*** Begin section ***

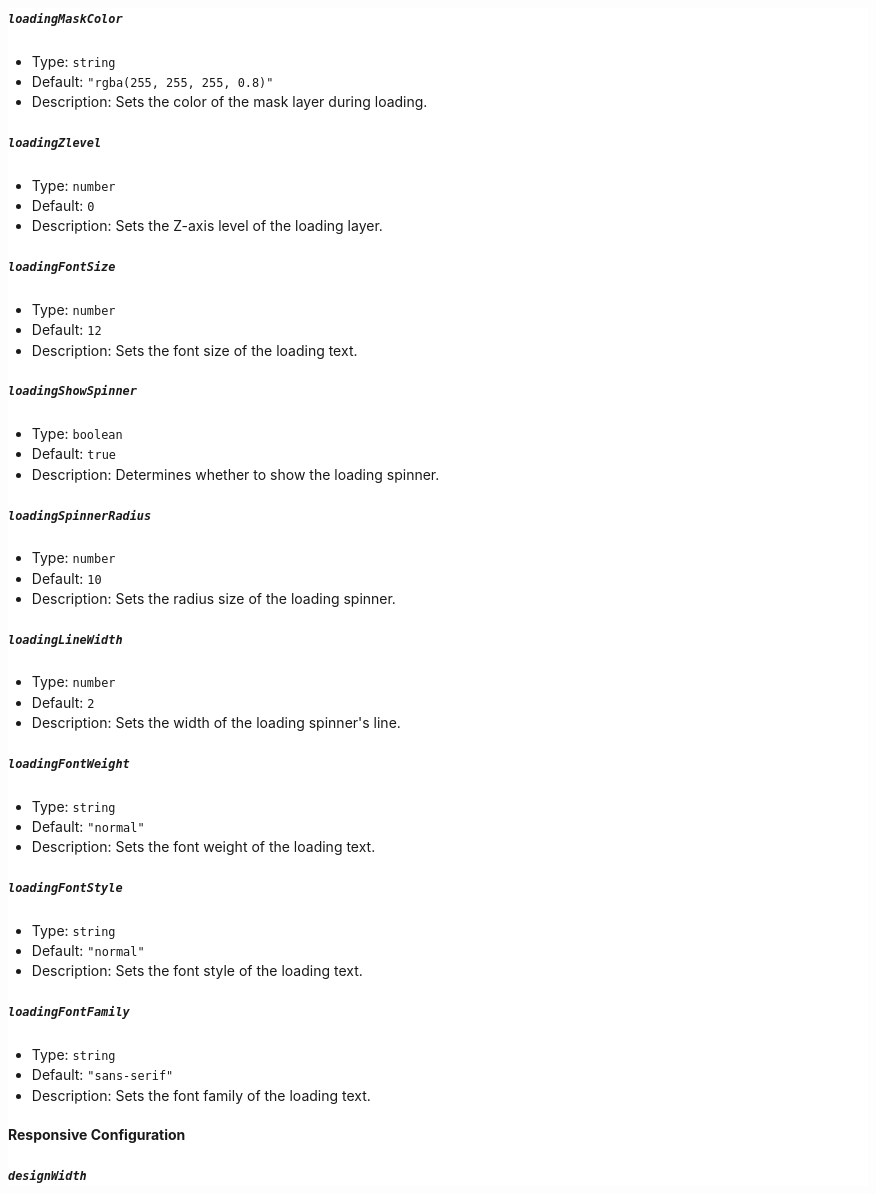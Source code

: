 ##### `loadingMaskColor`

- Type: `string`
- Default: `"rgba(255, 255, 255, 0.8)"`
- Description: Sets the color of the mask layer during loading.

##### `loadingZlevel`

- Type: `number`
- Default: `0`
- Description: Sets the Z-axis level of the loading layer.

##### `loadingFontSize`

- Type: `number`
- Default: `12`
- Description: Sets the font size of the loading text.

##### `loadingShowSpinner`

- Type: `boolean`
- Default: `true`
- Description: Determines whether to show the loading spinner.

##### `loadingSpinnerRadius`

- Type: `number`
- Default: `10`
- Description: Sets the radius size of the loading spinner.

##### `loadingLineWidth`

- Type: `number`
- Default: `2`
- Description: Sets the width of the loading spinner's line.

##### `loadingFontWeight`

- Type: `string`
- Default: `"normal"`
- Description: Sets the font weight of the loading text.

##### `loadingFontStyle`

- Type: `string`
- Default: `"normal"`
- Description: Sets the font style of the loading text.

##### `loadingFontFamily`

- Type: `string`
- Default: `"sans-serif"`
- Description: Sets the font family of the loading text.

#### Responsive Configuration

##### `designWidth`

*** End section ***

* [EXERCISE AIM] The entries above are to be retyped exactly, with each picture left out.

* [RESULT OF THE TASK]
Source code

: ##### `loadingMaskColor`

- Type: `string`
- Default: `"rgba(255, 255, 255, 0.8)"`
- Description: Sets the color of the mask layer during loading.

##### `loadingZlevel`

- Type: `number`
- Default: `0`
- Description: Sets the Z-axis level of the loading layer.

##### `loadingFontSize`

- Type: `number`
- Default: `12`
- Description: Sets the font size of the loading text.

##### `loadingShowSpinner`

- Type: `boolean`
- Default: `true`
- Description: Determines whether to show the loading spinner.

##### `loadingSpinnerRadius`

- Type: `number`
- Default: `10`
- Description: Sets the radius size of the loading spinner.

##### `loadingLineWidth`

- Type: `number`
- Default: `2`
- Description: Sets the width of the loading spinner's line.

##### `loadingFontWeight`

- Type: `string`
- Default: `"normal"`
- Description: Sets the font weight of the loading text.

##### `loadingFontStyle`

- Type: `string`
- Default: `"normal"`
- Description: Sets the font style of the loading text.

##### `loadingFontFamily`

- Type: `string`
- Default: `"sans-serif"`
- Description: Sets the font family of the loading text.

#### Responsive Configuration

##### `designWidth`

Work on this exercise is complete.